Circled wagons. Democrats consulted for The Biden Operation, a new Tortoise podcast available now in the Tortoise app, offered a six-point justification for sticking with their man:

  1. A choice – is what voters will face in November, unlike the referendum on the incumbent that opinion polls offer now; and when the choice is between Biden and the architect of January 6th, the argument goes, Biden wins.
  2. The economy – will be decisive and a broadly positive story in 2024, thanks to falling interest rates and heavy investment in red states catalysed by Biden’s inshoring and green energy incentives. Just because he isn’t getting the credit now doesn’t mean he won’t in the end.
  3. The base – loyal voter turnout will be critically important, and Trump’s base in terms of national vote share is shrinking because of the 91 felony counts of which he stands accused.
  4. Influencers – Biden doesn’t have to sound like Biden. His minders will be relying on influencers (think Taylor Swift) to reach niche demographics on his behalf. 
  5. Better Biden – this argument says he’s actually a better candidate at 81 – more focused, less garrulous – than he was at 77.
  6. Fitter Biden – the physical version of point 5 says he may look frail but at least you can believe what he and his doctors say, which can’t be said of Trump.

Good luck with much of that, critics will say. But Biden’s outriders are ready to play hardball. One told us he had it on good authority that Trump had heart stents fitted in secret while president. Expect more of that as the campaigns get dirtier and…

Stakes rise. Biden’s people say he’s the party’s only proven Trump-killer and has to stick around for the re-match because the stakes are so high. For precisely the same reason, the few Democrats brave enough to break ranks say he should step aside. 
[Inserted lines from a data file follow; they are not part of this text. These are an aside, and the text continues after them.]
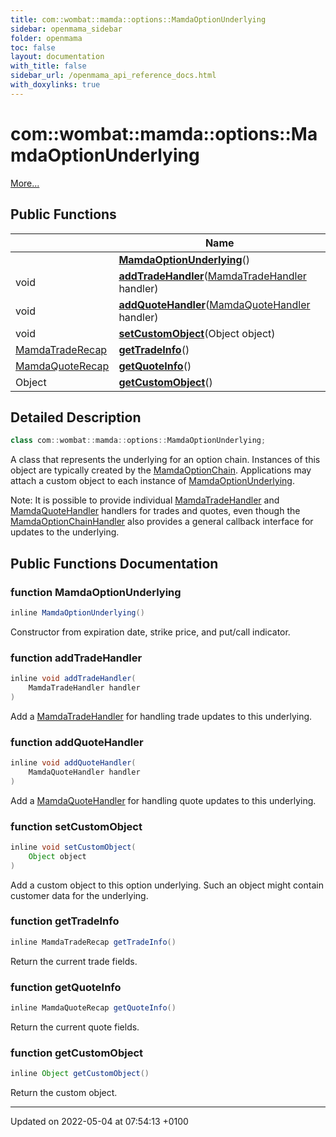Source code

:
 ```yaml
---
title: com::wombat::mamda::options::MamdaOptionUnderlying
sidebar: openmama_sidebar
folder: openmama
toc: false
layout: documentation
with_title: false
sidebar_url: /openmama_api_reference_docs.html
with_doxylinks: true
---
```


# com::wombat::mamda::options::MamdaOptionUnderlying



 [More...](#detailed-description)

## Public Functions

|                | Name           |
| -------------- | -------------- |
| | **[MamdaOptionUnderlying](classcom_1_1wombat_1_1mamda_1_1options_1_1MamdaOptionUnderlying.html#function-mamdaoptionunderlying)**() |
| void | **[addTradeHandler](classcom_1_1wombat_1_1mamda_1_1options_1_1MamdaOptionUnderlying.html#function-addtradehandler)**([MamdaTradeHandler](interfacecom_1_1wombat_1_1mamda_1_1MamdaTradeHandler.html) handler) |
| void | **[addQuoteHandler](classcom_1_1wombat_1_1mamda_1_1options_1_1MamdaOptionUnderlying.html#function-addquotehandler)**([MamdaQuoteHandler](interfacecom_1_1wombat_1_1mamda_1_1MamdaQuoteHandler.html) handler) |
| void | **[setCustomObject](classcom_1_1wombat_1_1mamda_1_1options_1_1MamdaOptionUnderlying.html#function-setcustomobject)**(Object object) |
| [MamdaTradeRecap](interfacecom_1_1wombat_1_1mamda_1_1MamdaTradeRecap.html) | **[getTradeInfo](classcom_1_1wombat_1_1mamda_1_1options_1_1MamdaOptionUnderlying.html#function-gettradeinfo)**() |
| [MamdaQuoteRecap](interfacecom_1_1wombat_1_1mamda_1_1MamdaQuoteRecap.html) | **[getQuoteInfo](classcom_1_1wombat_1_1mamda_1_1options_1_1MamdaOptionUnderlying.html#function-getquoteinfo)**() |
| Object | **[getCustomObject](classcom_1_1wombat_1_1mamda_1_1options_1_1MamdaOptionUnderlying.html#function-getcustomobject)**() |

## Detailed Description

```java
class com::wombat::mamda::options::MamdaOptionUnderlying;
```


A class that represents the underlying for an option chain. Instances of this object are typically created by the [MamdaOptionChain](classcom_1_1wombat_1_1mamda_1_1options_1_1MamdaOptionChain.html). Applications may attach a custom object to each instance of [MamdaOptionUnderlying](classcom_1_1wombat_1_1mamda_1_1options_1_1MamdaOptionUnderlying.html).

Note: It is possible to provide individual [MamdaTradeHandler](interfacecom_1_1wombat_1_1mamda_1_1MamdaTradeHandler.html) and [MamdaQuoteHandler](interfacecom_1_1wombat_1_1mamda_1_1MamdaQuoteHandler.html) handlers for trades and quotes, even though the [MamdaOptionChainHandler](interfacecom_1_1wombat_1_1mamda_1_1options_1_1MamdaOptionChainHandler.html) also provides a general callback interface for updates to the underlying. 

## Public Functions Documentation

### function MamdaOptionUnderlying

```java
inline MamdaOptionUnderlying()
```


Constructor from expiration date, strike price, and put/call indicator. 


### function addTradeHandler

```java
inline void addTradeHandler(
    MamdaTradeHandler handler
)
```


Add a [MamdaTradeHandler](interfacecom_1_1wombat_1_1mamda_1_1MamdaTradeHandler.html) for handling trade updates to this underlying. 


### function addQuoteHandler

```java
inline void addQuoteHandler(
    MamdaQuoteHandler handler
)
```


Add a [MamdaQuoteHandler](interfacecom_1_1wombat_1_1mamda_1_1MamdaQuoteHandler.html) for handling quote updates to this underlying. 


### function setCustomObject

```java
inline void setCustomObject(
    Object object
)
```


Add a custom object to this option underlying. Such an object might contain customer data for the underlying. 


### function getTradeInfo

```java
inline MamdaTradeRecap getTradeInfo()
```


Return the current trade fields. 


### function getQuoteInfo

```java
inline MamdaQuoteRecap getQuoteInfo()
```


Return the current quote fields. 


### function getCustomObject

```java
inline Object getCustomObject()
```


Return the custom object. 


-------------------------------

Updated on 2022-05-04 at 07:54:13 +0100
What they agree on is that the American republic has not faced a threat as profound as Trump since the Civil War. The threat comes in three parts, says Susan Glasser, co-author of The Divider, a book on Trump’s first term:

  • Personnel – Trump felt constrained by conventional conservatives in his first term but he won’t make that mistake again: Project 2025, run by the Heritage think tank, envisages 20,000 political appointments to federal departments in the first year of a new Trump administration.
  • Time – in 2016, Trump’s transition was unexpected and a rush. Next time it won’t be.
  • Madness – Trump is in a “spiral of escalation,” Glasser says. “He needs to do more and more outrageous things to keep the adoring audience that he lives for.”

Saturday was the third anniversary of the January 6th insurrection. Biden marked it with a fired-up speech at Valley Forge attacking Trump for embracing political violence. The idea was to link George Washington’s fight for independence in 1777-8 with what Democrats say is a fight for American democracy in 2024. If reminders of January 6th don’t resonate as a Biden re-election theme, the danger is that nothing will.